> **Exercise brief**
With pictures left out, write out exactly every line from the start of the data through the one that contains "[!INCLUDE[vs2017banner](../includes/vs2017banner.md)]".

(Saved data entries)
⟨
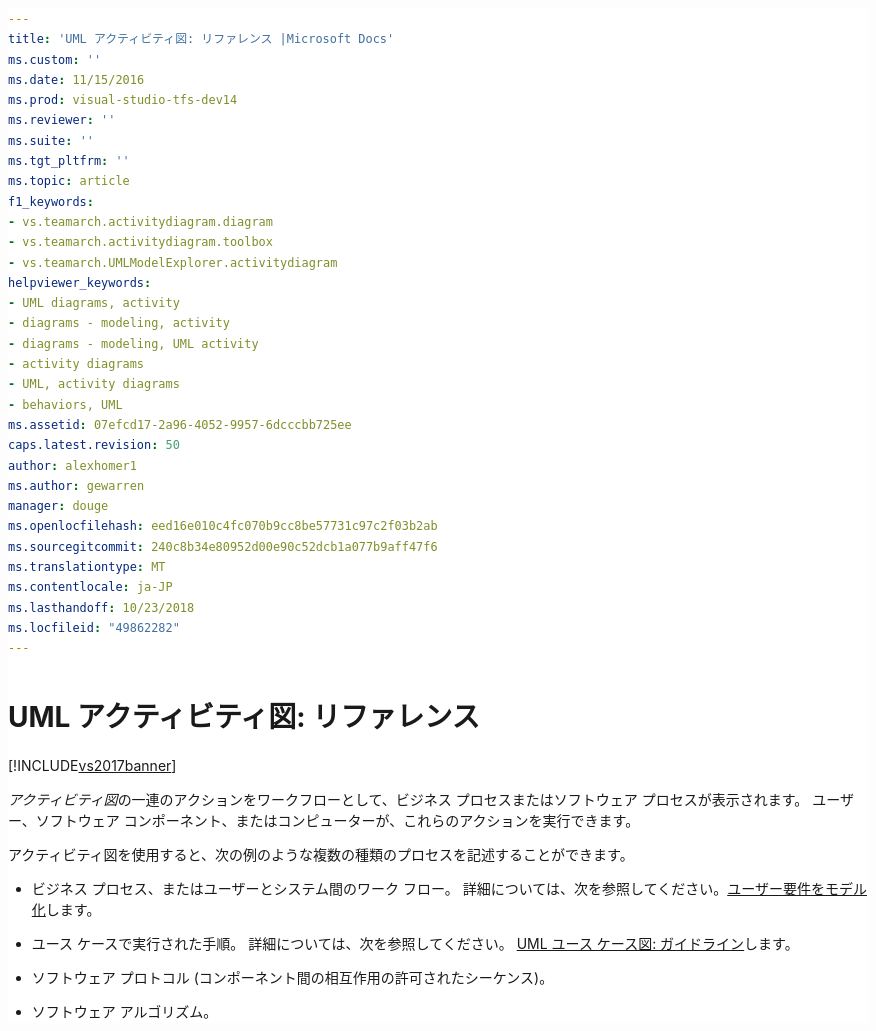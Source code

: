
 ```yaml
---
title: 'UML アクティビティ図: リファレンス |Microsoft Docs'
ms.custom: ''
ms.date: 11/15/2016
ms.prod: visual-studio-tfs-dev14
ms.reviewer: ''
ms.suite: ''
ms.tgt_pltfrm: ''
ms.topic: article
f1_keywords:
- vs.teamarch.activitydiagram.diagram
- vs.teamarch.activitydiagram.toolbox
- vs.teamarch.UMLModelExplorer.activitydiagram
helpviewer_keywords:
- UML diagrams, activity
- diagrams - modeling, activity
- diagrams - modeling, UML activity
- activity diagrams
- UML, activity diagrams
- behaviors, UML
ms.assetid: 07efcd17-2a96-4052-9957-6dcccbb725ee
caps.latest.revision: 50
author: alexhomer1
ms.author: gewarren
manager: douge
ms.openlocfilehash: eed16e010c4fc070b9cc8be57731c97c2f03b2ab
ms.sourcegitcommit: 240c8b34e80952d00e90c52dcb1a077b9aff47f6
ms.translationtype: MT
ms.contentlocale: ja-JP
ms.lasthandoff: 10/23/2018
ms.locfileid: "49862282"
---
```

# <a name="uml-activity-diagrams-reference"></a>UML アクティビティ図: リファレンス
[!INCLUDE[vs2017banner](../includes/vs2017banner.md)]

*アクティビティ図*の一連のアクションをワークフローとして、ビジネス プロセスまたはソフトウェア プロセスが表示されます。 ユーザー、ソフトウェア コンポーネント、またはコンピューターが、これらのアクションを実行できます。  
  
 アクティビティ図を使用すると、次の例のような複数の種類のプロセスを記述することができます。  
  
- ビジネス プロセス、またはユーザーとシステム間のワーク フロー。 詳細については、次を参照してください。[ユーザー要件をモデル化](../modeling/model-user-requirements.md)します。  
  
- ユース ケースで実行された手順。 詳細については、次を参照してください。 [UML ユース ケース図: ガイドライン](../modeling/uml-use-case-diagrams-guidelines.md)します。  
  
- ソフトウェア プロトコル (コンポーネント間の相互作用の許可されたシーケンス)。  
  
- ソフトウェア アルゴリズム。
⟩
> **Answer**
Source code

:
 ```yaml
---
title: 'UML アクティビティ図: リファレンス |Microsoft Docs'
ms.custom: ''
ms.date: 11/15/2016
ms.prod: visual-studio-tfs-dev14
ms.reviewer: ''
ms.suite: ''
ms.tgt_pltfrm: ''
ms.topic: article
f1_keywords:
- vs.teamarch.activitydiagram.diagram
- vs.teamarch.activitydiagram.toolbox
- vs.teamarch.UMLModelExplorer.activitydiagram
helpviewer_keywords:
- UML diagrams, activity
- diagrams - modeling, activity
- diagrams - modeling, UML activity
- activity diagrams
- UML, activity diagrams
- behaviors, UML
ms.assetid: 07efcd17-2a96-4052-9957-6dcccbb725ee
caps.latest.revision: 50
author: alexhomer1
ms.author: gewarren
manager: douge
ms.openlocfilehash: eed16e010c4fc070b9cc8be57731c97c2f03b2ab
ms.sourcegitcommit: 240c8b34e80952d00e90c52dcb1a077b9aff47f6
ms.translationtype: MT
ms.contentlocale: ja-JP
ms.lasthandoff: 10/23/2018
ms.locfileid: "49862282"
---
```

# <a name="uml-activity-diagrams-reference"></a>UML アクティビティ図: リファレンス
[!INCLUDE[vs2017banner](../includes/vs2017banner.md)]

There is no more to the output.